What you are asked to do
Transcribe all of the records precisely as they are presented.

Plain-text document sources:

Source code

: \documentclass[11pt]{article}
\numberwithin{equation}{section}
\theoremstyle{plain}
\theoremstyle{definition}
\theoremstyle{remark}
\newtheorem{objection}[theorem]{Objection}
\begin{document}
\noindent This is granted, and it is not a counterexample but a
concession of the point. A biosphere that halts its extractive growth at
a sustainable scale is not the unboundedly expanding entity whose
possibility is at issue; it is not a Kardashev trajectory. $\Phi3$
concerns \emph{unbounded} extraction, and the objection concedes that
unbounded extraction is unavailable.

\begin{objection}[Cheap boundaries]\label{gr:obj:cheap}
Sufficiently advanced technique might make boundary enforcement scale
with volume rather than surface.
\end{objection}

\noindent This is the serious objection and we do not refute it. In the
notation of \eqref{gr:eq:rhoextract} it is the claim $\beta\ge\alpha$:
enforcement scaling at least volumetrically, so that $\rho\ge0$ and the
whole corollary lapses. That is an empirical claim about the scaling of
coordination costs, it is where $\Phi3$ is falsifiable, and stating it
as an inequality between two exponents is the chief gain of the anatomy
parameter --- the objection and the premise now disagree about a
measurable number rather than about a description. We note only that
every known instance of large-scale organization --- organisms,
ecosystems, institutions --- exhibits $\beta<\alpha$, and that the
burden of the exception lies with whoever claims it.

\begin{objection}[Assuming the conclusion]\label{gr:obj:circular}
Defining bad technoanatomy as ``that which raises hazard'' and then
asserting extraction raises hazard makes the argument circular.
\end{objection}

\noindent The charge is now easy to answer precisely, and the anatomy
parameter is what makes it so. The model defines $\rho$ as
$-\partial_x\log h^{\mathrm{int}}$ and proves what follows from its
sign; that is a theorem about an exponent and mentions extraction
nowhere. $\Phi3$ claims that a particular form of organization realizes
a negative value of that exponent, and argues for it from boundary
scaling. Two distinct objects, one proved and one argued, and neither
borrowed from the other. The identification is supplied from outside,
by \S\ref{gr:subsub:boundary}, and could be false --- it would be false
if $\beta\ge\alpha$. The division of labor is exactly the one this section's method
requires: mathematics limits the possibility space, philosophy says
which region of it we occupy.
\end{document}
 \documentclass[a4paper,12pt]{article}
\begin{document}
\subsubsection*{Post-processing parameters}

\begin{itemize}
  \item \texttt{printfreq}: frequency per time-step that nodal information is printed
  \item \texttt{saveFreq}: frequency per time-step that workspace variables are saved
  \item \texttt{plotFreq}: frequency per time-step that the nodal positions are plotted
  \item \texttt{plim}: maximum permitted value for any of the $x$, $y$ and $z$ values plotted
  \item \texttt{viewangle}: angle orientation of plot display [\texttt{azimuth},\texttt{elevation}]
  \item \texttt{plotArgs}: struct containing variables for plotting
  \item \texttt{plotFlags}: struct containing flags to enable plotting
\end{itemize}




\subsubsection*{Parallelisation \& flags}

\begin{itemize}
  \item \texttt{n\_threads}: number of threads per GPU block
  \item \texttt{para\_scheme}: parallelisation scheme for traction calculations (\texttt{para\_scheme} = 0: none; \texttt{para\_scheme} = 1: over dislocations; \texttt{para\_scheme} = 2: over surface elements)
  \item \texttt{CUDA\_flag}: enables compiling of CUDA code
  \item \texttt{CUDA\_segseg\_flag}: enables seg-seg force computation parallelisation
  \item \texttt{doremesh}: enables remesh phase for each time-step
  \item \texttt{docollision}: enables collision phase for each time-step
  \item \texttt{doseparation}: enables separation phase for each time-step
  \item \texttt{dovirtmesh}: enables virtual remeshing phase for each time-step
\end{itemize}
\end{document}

Written answer
Source code

: \documentclass[11pt]{article}
\numberwithin{equation}{section}
\theoremstyle{plain}
\theoremstyle{definition}
\theoremstyle{remark}
\newtheorem{objection}[theorem]{Objection}
\begin{document}
\noindent This is granted, and it is not a counterexample but a
concession of the point. A biosphere that halts its extractive growth at
a sustainable scale is not the unboundedly expanding entity whose
possibility is at issue; it is not a Kardashev trajectory. $\Phi3$
concerns \emph{unbounded} extraction, and the objection concedes that
unbounded extraction is unavailable.

\begin{objection}[Cheap boundaries]\label{gr:obj:cheap}
Sufficiently advanced technique might make boundary enforcement scale
with volume rather than surface.
\end{objection}

\noindent This is the serious objection and we do not refute it. In the
notation of \eqref{gr:eq:rhoextract} it is the claim $\beta\ge\alpha$:
enforcement scaling at least volumetrically, so that $\rho\ge0$ and the
whole corollary lapses. That is an empirical claim about the scaling of
coordination costs, it is where $\Phi3$ is falsifiable, and stating it
as an inequality between two exponents is the chief gain of the anatomy
parameter --- the objection and the premise now disagree about a
measurable number rather than about a description. We note only that
every known instance of large-scale organization --- organisms,
ecosystems, institutions --- exhibits $\beta<\alpha$, and that the
burden of the exception lies with whoever claims it.

\begin{objection}[Assuming the conclusion]\label{gr:obj:circular}
Defining bad technoanatomy as ``that which raises hazard'' and then
asserting extraction raises hazard makes the argument circular.
\end{objection}

\noindent The charge is now easy to answer precisely, and the anatomy
parameter is what makes it so. The model defines $\rho$ as
$-\partial_x\log h^{\mathrm{int}}$ and proves what follows from its
sign; that is a theorem about an exponent and mentions extraction
nowhere. $\Phi3$ claims that a particular form of organization realizes
a negative value of that exponent, and argues for it from boundary
scaling. Two distinct objects, one proved and one argued, and neither
borrowed from the other. The identification is supplied from outside,
by \S\ref{gr:subsub:boundary}, and could be false --- it would be false
if $\beta\ge\alpha$. The division of labor is exactly the one this section's method
requires: mathematics limits the possibility space, philosophy says
which region of it we occupy.
\end{document}
 \documentclass[a4paper,12pt]{article}
\begin{document}
\subsubsection*{Post-processing parameters}

\begin{itemize}
  \item \texttt{printfreq}: frequency per time-step that nodal information is printed
  \item \texttt{saveFreq}: frequency per time-step that workspace variables are saved
  \item \texttt{plotFreq}: frequency per time-step that the nodal positions are plotted
  \item \texttt{plim}: maximum permitted value for any of the $x$, $y$ and $z$ values plotted
  \item \texttt{viewangle}: angle orientation of plot display [\texttt{azimuth},\texttt{elevation}]
  \item \texttt{plotArgs}: struct containing variables for plotting
  \item \texttt{plotFlags}: struct containing flags to enable plotting
\end{itemize}




\subsubsection*{Parallelisation \& flags}

\begin{itemize}
  \item \texttt{n\_threads}: number of threads per GPU block
  \item \texttt{para\_scheme}: parallelisation scheme for traction calculations (\texttt{para\_scheme} = 0: none; \texttt{para\_scheme} = 1: over dislocations; \texttt{para\_scheme} = 2: over surface elements)
  \item \texttt{CUDA\_flag}: enables compiling of CUDA code
  \item \texttt{CUDA\_segseg\_flag}: enables seg-seg force computation parallelisation
  \item \texttt{doremesh}: enables remesh phase for each time-step
  \item \texttt{docollision}: enables collision phase for each time-step
  \item \texttt{doseparation}: enables separation phase for each time-step
  \item \texttt{dovirtmesh}: enables virtual remeshing phase for each time-step
\end{itemize}
\end{document}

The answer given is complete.